Have you ever wondered why a broken heart is comforted by listening to a sad song? Moments when your tears of anguish become a torrent and the body shakes in an emotional earthquake.
Why do you do this? Why do you torture yourself when love deserts you like the receding tide, and that someone you adore with all your heart leaves you standing alone, and forlorn, on a wind-swept shoreline? Perhaps, it is instinctive, the way the mind and body both attempt to regulate and cope with those sensitive, poignant, touching and traumatic experiences.
It is, of course, catharsis, and as defined by the Cambridge dictionary, it is the process of releasing strong emotions through a particular activity or experience, such as writing or theatre, in a way that helps you understand those emotions (Anon., 2025).
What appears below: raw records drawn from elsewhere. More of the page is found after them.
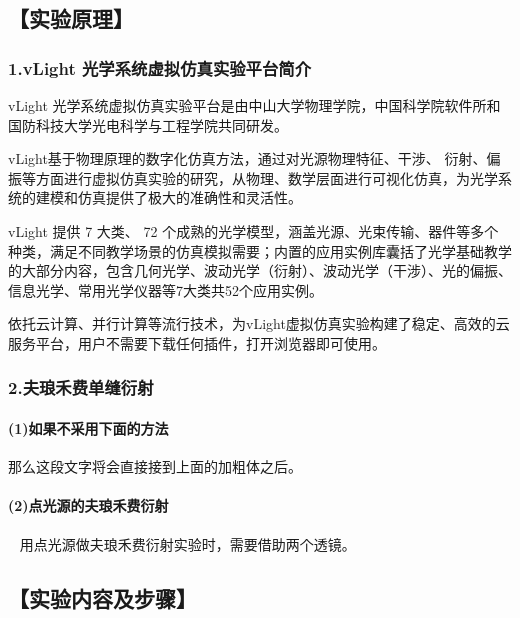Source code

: \documentclass[12pt,a4paper,UTF8,fontset=fandol]{ctexart}
\begin{document}
\subsection*{【实验原理】}

	\subsubsection*{1.vLight 光学系统虚拟仿真实验平台简介}
	vLight 光学系统虚拟仿真实验平台是由中山大学物理学院，中国科学院软件所和国防科技大学光电科学与工程学院共同研发。\par
	vLight基于物理原理的数字化仿真方法，通过对光源物理特征、干涉、 衍射、偏振等方面进行虚拟仿真实验的研究，从物理、数学层面进行可视化仿真，为光学系统的建模和仿真提供了极大的准确性和灵活性。 

	vLight 提供 7 大类、 72 个成熟的光学模型，涵盖光源、光束传输、器件等多个种类，满足不同教学场景的仿真模拟需要；内置的应用实例库囊括了光学基础教学的大部分内容，包含几何光学、波动光学（衍射）、波动光学（干涉）、光的偏振、信息光学、常用光学仪器等7大类共52个应用实例。

	依托云计算、并行计算等流行技术，为vLight虚拟仿真实验构建了稳定、高效的云服务平台，用户不需要下载任何插件，打开浏览器即可使用。


	\subsubsection*{2.夫琅禾费单缝衍射}
	\paragraph{(1)如果不采用下面的方法}
	那么这段文字将会直接接到上面的加粗体之后。
	\paragraph{(2)点光源的夫琅禾费衍射}~
	\newline %
	\indent 用点光源做夫琅禾费衍射实验时，需要借助两个透镜。


\subsection*{【实验内容及步骤】}
\end{document}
Music will allow you to do this, and perhaps greater than the reflection, something natural to soothe the pain. Not all are blessed with dulcet tones able to ‘sing like a bird’, but there is something innate in the behaviour.
And so, we can listen, ponder, cleanse the mind and consider what has gone before, both good and bad. It is a way of ‘lancing the boil’, needing to release the negativity yet retain those memories that make one feel good about one’s life. There is a happiness in so much that we do, not always realised as it can be hidden away, sometimes just on the surface, but often deep inside the subconscious.
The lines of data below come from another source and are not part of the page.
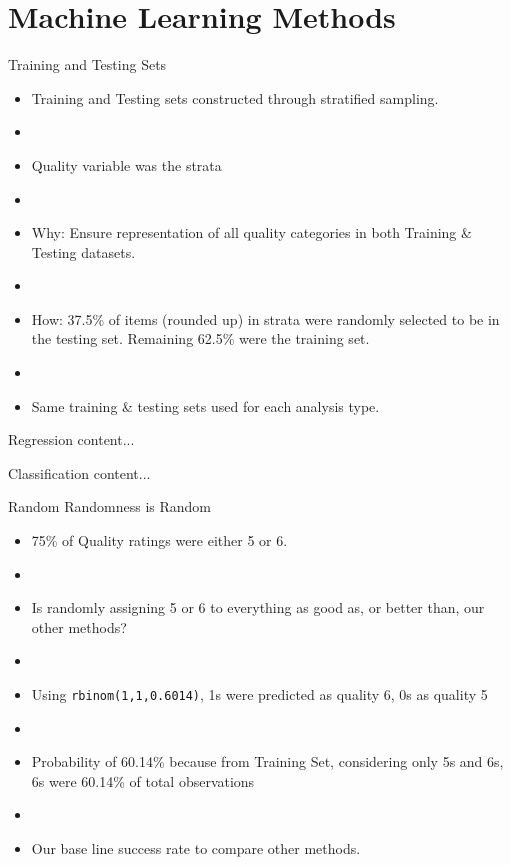 \documentclass{beamer}
\begin{document}
\section{Machine Learning Methods}
\begin{frame}{Training and Testing Sets}
	\begin{itemize}
	\item Training and Testing sets constructed through stratified sampling.
	\item[]
	\item Quality variable was the strata
	\item[]
	\item Why: Ensure representation of all quality categories in both Training \& Testing datasets.
	\item[]
	\item How: 37.5\% of items (rounded up) in strata were randomly selected to be in the testing set. Remaining 62.5\% were the training set.
	\item[]
	\item Same training \& testing sets used for each analysis type.
	\end{itemize}
\end{frame}


\begin{frame}{Regression}
content...
\end{frame}

\begin{frame}{Classification}
content...
\end{frame}

\begin{frame}{Random Randomness is Random}
	\begin{itemize}
	\item 75\% of Quality ratings were either 5 or 6. 
	\item[]
	\item Is randomly assigning 5 or 6 to everything as good as, or better than, our other methods?
	\item[]
	\item Using \texttt{rbinom(1,1,0.6014)}, 1s were predicted as quality 6, 0s as quality 5
	\item[]
	\item Probability of 60.14\% because from Training Set, considering only 5s and 6s, 6s were 60.14\% of total observations
	\item[]
	\item Our base line success rate to compare other methods.
	\end{itemize}
\end{frame}
\end{document}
Counselling helps, being able to talk through those debilitating dilemmas, address those concerns, calm the anguish, share the loss. Yet therapy also needs its tools, something to utilise away from session, especially for those times when you feel alone, afraid, uncertain and you only have yourself for company.
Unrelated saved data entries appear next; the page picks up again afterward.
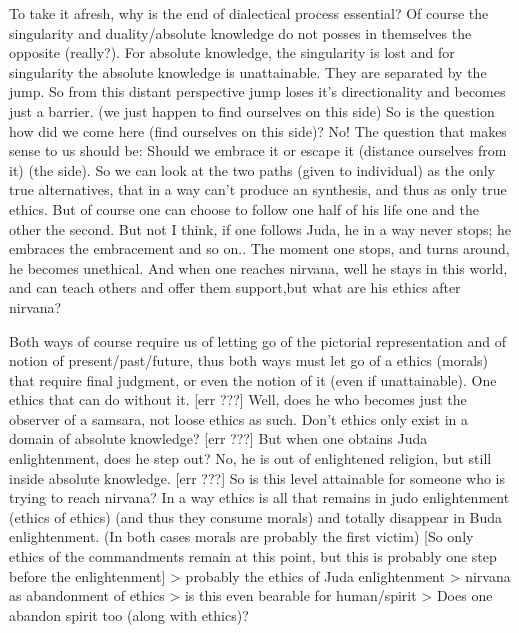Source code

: \documentclass[10pt]{book}
\begin{document}
To take it afresh, why is the end of dialectical process essential?
Of course the singularity and duality/absolute knowledge do not posses in themselves the opposite (really?). For absolute knowledge, the singularity is lost and for singularity the absolute knowledge is unattainable. They are separated by the jump. So from this distant perspective jump loses it's directionality and becomes just a barrier. (we just happen to find ourselves on this side) So is the question how did we come here (find ourselves on this side)? No! The question that makes sense to us should be: Should we embrace it or escape it (distance ourselves from it) (the side). So we can look at the two paths (given to individual) as the only true alternatives, that in a way can't produce an synthesis, and thus as only true ethics. But of course one can choose to follow one half of his life one and the other the second. But not I think, if one follows Juda, he in a way never stops; he embraces the embracement and so on.. The moment one stops, and turns around, he becomes unethical.
And when one reaches nirvana, well he stays in this world, and can teach others and offer them support,but what are his ethics after nirvana?

Both ways of course require us of letting go of the pictorial representation and of notion of present/past/future, thus both ways must let go of a ethics (morals) that require final judgment, or even the notion of it (even if unattainable). One ethics that can do without it. [err ???] Well, does he who becomes just the observer of a samsara, not loose ethics as such. Don't ethics only exist in a domain of absolute knowledge? [err ???] But when one obtains Juda enlightenment, does he step out? No, he is out of enlightened religion, but still inside absolute knowledge. [err ???]
So is this level attainable for someone who is trying to reach nirvana?
In a way ethics is all that remains in judo enlightenment (ethics of ethics) (and thus they consume morals) and totally disappear in Buda enlightenment. (In both cases morals are probably the first victim) [So only ethics of the commandments remain at this point, but this is probably one step before the enlightenment] > probably the ethics of Juda enlightenment > nirvana as abandonment of ethics > is this even bearable for human/spirit > 
Does one abandon spirit too (along with ethics)?
\end{document}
So, it is by no means a cure for all but listen to some music, become inspired, directed, and moved. Allow your own thoughts take you to where they want to lead, and although they may make you cry, that is probably the intention. Those tears streaming down your face will helps ease that troubled mind.
Works Cited
Anon., 2025. dictionary.cambridge.org. [Online]
Available at: https://dictionary.cambridge.org/dictionary/english/catharsis
[Accessed 16 December 2025].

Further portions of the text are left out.